What does Luke 2:32 mean?
ESV: a light for revelation to the Gentiles, and for glory to your people Israel."
NIV: a light for revelation to the Gentiles, and the glory of your people Israel."
NASB: A light for revelation for the Gentiles, And the glory of Your people Israel.'
CSB: a light for revelation to the Gentiles and glory to your people Israel.
NLT: He is a light to reveal God to the nations, and he is the glory of your people Israel!'
KJV: A light to lighten the Gentiles, and the glory of thy people Israel.
NKJV: A light to bring revelation to the Gentiles, And the glory of Your people Israel.”
Verse Commentary:
Israelites reading the Old Testament would have seen prophecies about Messiah, who would bring unending peace and security to Israel (Isaiah 9:6–7). Not all Israelites focused on The Promised One's role in bringing salvation to those outside of Israel, as well (Isaiah 49:6; 52:10). One of the devout men waiting to see Christ was Simeon, who speaks these words while holding the infant Jesus in the temple (Luke 2:22–31).

Hebrew language used the concept of "light" as a metaphor for morality, truth, and goodness. The gospel of John directly identifies Jesus as "the light of the world" (John 1:4–9; 8:12). Jesus' arrival presents God's message to all people (John 3:16), as well as honor and glory for the Lord's chosen people (Acts 13:17).
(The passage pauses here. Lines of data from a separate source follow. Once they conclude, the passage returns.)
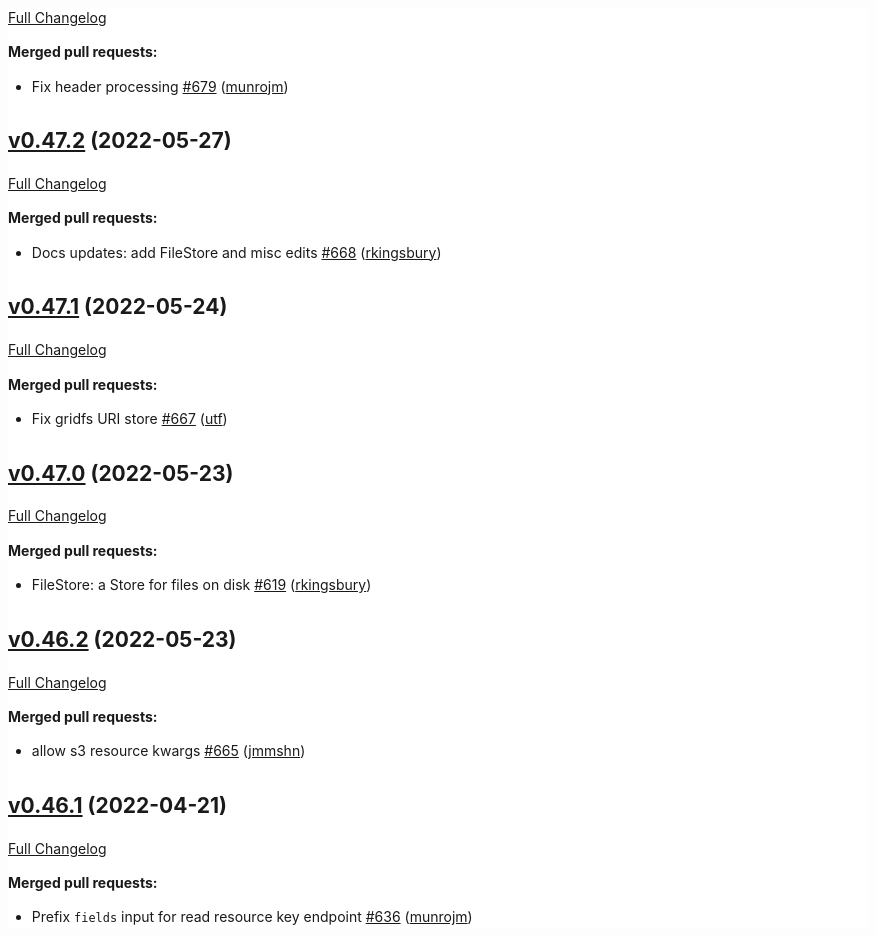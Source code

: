 [Full Changelog](https://github.com/materialsproject/maggma/compare/v0.47.2...v0.47.3)

**Merged pull requests:**

- Fix header processing [\#679](https://github.com/materialsproject/maggma/pull/679) ([munrojm](https://github.com/munrojm))

## [v0.47.2](https://github.com/materialsproject/maggma/tree/v0.47.2) (2022-05-27)

[Full Changelog](https://github.com/materialsproject/maggma/compare/v0.47.1...v0.47.2)

**Merged pull requests:**

- Docs updates: add FileStore and misc edits [\#668](https://github.com/materialsproject/maggma/pull/668) ([rkingsbury](https://github.com/rkingsbury))

## [v0.47.1](https://github.com/materialsproject/maggma/tree/v0.47.1) (2022-05-24)

[Full Changelog](https://github.com/materialsproject/maggma/compare/v0.47.0...v0.47.1)

**Merged pull requests:**

- Fix gridfs URI store [\#667](https://github.com/materialsproject/maggma/pull/667) ([utf](https://github.com/utf))

## [v0.47.0](https://github.com/materialsproject/maggma/tree/v0.47.0) (2022-05-23)

[Full Changelog](https://github.com/materialsproject/maggma/compare/v0.46.2...v0.47.0)

**Merged pull requests:**

- FileStore: a Store for files on disk [\#619](https://github.com/materialsproject/maggma/pull/619) ([rkingsbury](https://github.com/rkingsbury))

## [v0.46.2](https://github.com/materialsproject/maggma/tree/v0.46.2) (2022-05-23)

[Full Changelog](https://github.com/materialsproject/maggma/compare/v0.46.1...v0.46.2)

**Merged pull requests:**

- allow s3 resource kwargs [\#665](https://github.com/materialsproject/maggma/pull/665) ([jmmshn](https://github.com/jmmshn))

## [v0.46.1](https://github.com/materialsproject/maggma/tree/v0.46.1) (2022-04-21)

[Full Changelog](https://github.com/materialsproject/maggma/compare/v0.46.0...v0.46.1)

**Merged pull requests:**

- Prefix `fields` input for read resource key endpoint [\#636](https://github.com/materialsproject/maggma/pull/636) ([munrojm](https://github.com/munrojm))
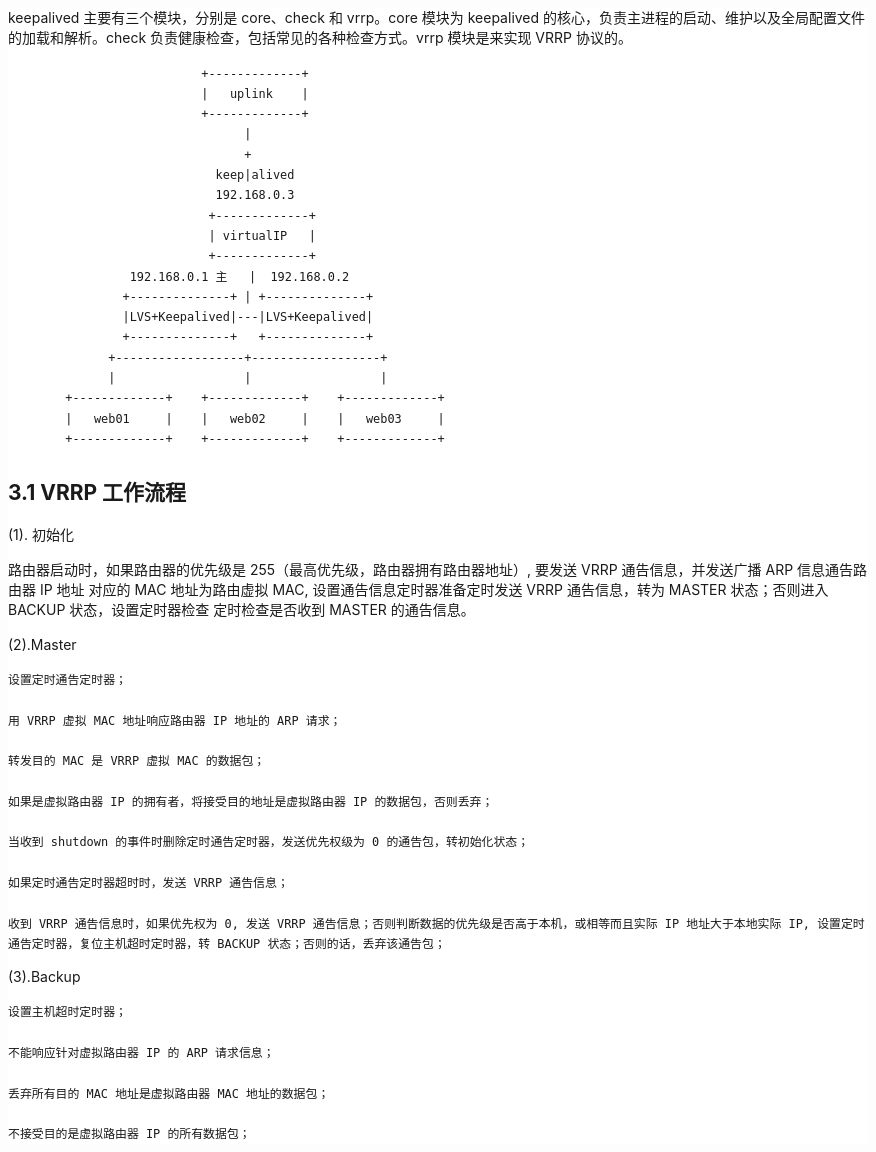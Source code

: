 keepalived 主要有三个模块，分别是 core、check 和 vrrp。core 模块为 keepalived 的核心，负责主进程的启动、维护以及全局配置文件的加载和解析。check 负责健康检查，包括常见的各种检查方式。vrrp 模块是来实现 VRRP 协议的。
```
                           +-------------+
						   |   uplink    |
						   +-------------+
							     |
							     +
		                     keep|alived
                    		 192.168.0.3
                        	+-------------+
                        	| virtualIP   |
                        	+-------------+
   	        	 192.168.0.1 主   |  192.168.0.2
	        	+--------------+ | +--------------+
	        	|LVS+Keepalived|---|LVS+Keepalived|
	        	+--------------+   +--------------+
			  +------------------+------------------+
			  | 				 |                  |
		+-------------+    +-------------+    +-------------+
		|   web01     |    |   web02     |    |   web03     |
		+-------------+    +-------------+    +-------------+
```

## 3.1 VRRP 工作流程

(1). 初始化

路由器启动时，如果路由器的优先级是 255（最高优先级，路由器拥有路由器地址）, 要发送 VRRP 通告信息，并发送广播 ARP 信息通告路由器 IP 地址
对应的 MAC 地址为路由虚拟 MAC, 设置通告信息定时器准备定时发送 VRRP 通告信息，转为 MASTER 状态；否则进入 BACKUP 状态，设置定时器检查
定时检查是否收到 MASTER 的通告信息。

(2).Master

    设置定时通告定时器；

    用 VRRP 虚拟 MAC 地址响应路由器 IP 地址的 ARP 请求；

    转发目的 MAC 是 VRRP 虚拟 MAC 的数据包；

    如果是虚拟路由器 IP 的拥有者，将接受目的地址是虚拟路由器 IP 的数据包，否则丢弃；

    当收到 shutdown 的事件时删除定时通告定时器，发送优先权级为 0 的通告包，转初始化状态；

    如果定时通告定时器超时时，发送 VRRP 通告信息；

    收到 VRRP 通告信息时，如果优先权为 0, 发送 VRRP 通告信息；否则判断数据的优先级是否高于本机，或相等而且实际 IP 地址大于本地实际 IP, 设置定时通告定时器，复位主机超时定时器，转 BACKUP 状态；否则的话，丢弃该通告包；

(3).Backup

    设置主机超时定时器；

    不能响应针对虚拟路由器 IP 的 ARP 请求信息；

    丢弃所有目的 MAC 地址是虚拟路由器 MAC 地址的数据包；

    不接受目的是虚拟路由器 IP 的所有数据包；

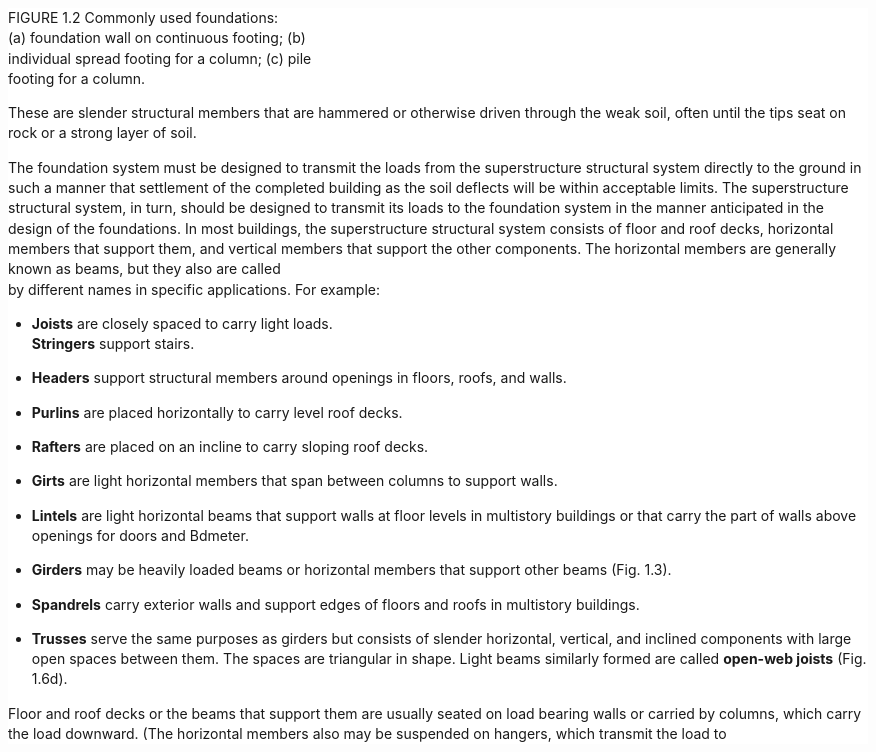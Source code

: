 FIGURE 1.2 Commonly used foundations:  
(a) foundation wall on continuous footing; (b)  
individual spread footing for a column; (c) pile  
footing for a column.

These are slender structural members that are hammered or otherwise driven through the weak soil, often until the tips seat on rock or a strong layer of soil.

The foundation system must be designed to transmit the loads from the superstructure structural system directly to the ground in such a manner that settlement of the completed building as the soil deflects will be within acceptable limits. The superstructure structural system, in turn, should be designed to transmit its loads to the foundation system in the manner anticipated in the design of the foundations. In most buildings, the superstructure structural system consists of floor and roof decks, horizontal members that support them, and vertical members that support the other components. The horizontal members are generally known as beams, but they also are called  
by different names in specific applications. For example:

- **Joists** are closely spaced to carry light loads.  
    **Stringers** support stairs.

- **Headers** support structural members around openings in floors, roofs, and walls.

- **Purlins** are placed horizontally to carry level roof decks.

- **Rafters** are placed on an incline to carry sloping roof decks.

- **Girts** are light horizontal members that span between columns to support walls.

- **Lintels** are light horizontal beams that support walls at floor levels in multistory buildings or that carry the part of walls above openings for doors and Bdmeter.

- **Girders** may be heavily loaded beams or horizontal members that support other beams (Fig. 1.3).

- **Spandrels** carry exterior walls and support edges of floors and roofs in multistory buildings.

- **Trusses** serve the same purposes as girders but consists of slender horizontal, vertical, and inclined components with large open spaces between them. The spaces are triangular in shape. Light beams similarly formed are called **open-web joists** (Fig. 1.6d).

Floor and roof decks or the beams that support them are usually seated on load bearing walls or carried by columns, which carry the load downward. (The horizontal members also may be suspended on hangers, which transmit the load to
This completes Simeon's praise of God as spoken when he meets Jesus, Joseph, and Mary. He will continue to speak with Jesus' family (Luke 2:33–35), delivering prophecies about Jesus' ministry bringing controversy and the emotional pain which Mary will suffer.
Verse Context:
Luke 2:22–38 contains several interesting events. The infant Jesus is brought to the temple for purification and dedication, as commanded in Mosaic law. There, a devout man speaks through the Holy Spirit to celebrate the arrival of Messiah. Luke also mentions a prophetess named Anna, who likewise praises God for fulfilling His promises.
Chapter Summary:
The early part of this chapter is famously read at Christmas, while celebrating the birth of Jesus. Luke gives a relatively brief description of how Mary came to give birth in a stable, laying Jesus in a feeding trough. Nearby shepherds are informed of the news by multiple angels. Two people speak in praise of God at Jesus' circumcision. Years later, Joseph and Mary lose track of Jesus on the way back from Jerusalem, only to find Him astounding teachers in the temple with His wisdom.
Chapter Context:
Luke began his well-organized account by explaining the conceptions of Jesus Christ and John the Baptist, in chapter 1. In chapter 2, he briefly summarizes Jesus' birth and the arrival of shepherds directed by angels. Prophecies and prayers celebrate His dedication at the temple. After briefly losing track of a twelve-year-old Jesus in the temple, Jesus' parents take Him home to Nazareth. There, He grows up relatively normally. Chapter 3 leaps forward many years to the beginning of John the Baptist's preaching. This is followed by Jesus' genealogy. Chapter 4 relates Jesus' temptations by Satan and the start of His public ministry.
Book Summary:
Luke was a traveling companion of Paul (Acts 16:10) and a physician (Colossians 4:14). Unlike Matthew, Mark, and John, Luke writes his gospel as an historian, rather than as a first-hand eyewitness. His extensive writings also include the book of Acts (Acts 1:1–3). These are deliberately organized, carefully researched accounts of those events. The gospel of Luke focuses on the earthly ministry of Jesus Christ. Luke's Gentile perspective presents Christ as a Savior for all people, offering both forgiveness and direction to those who follow Him.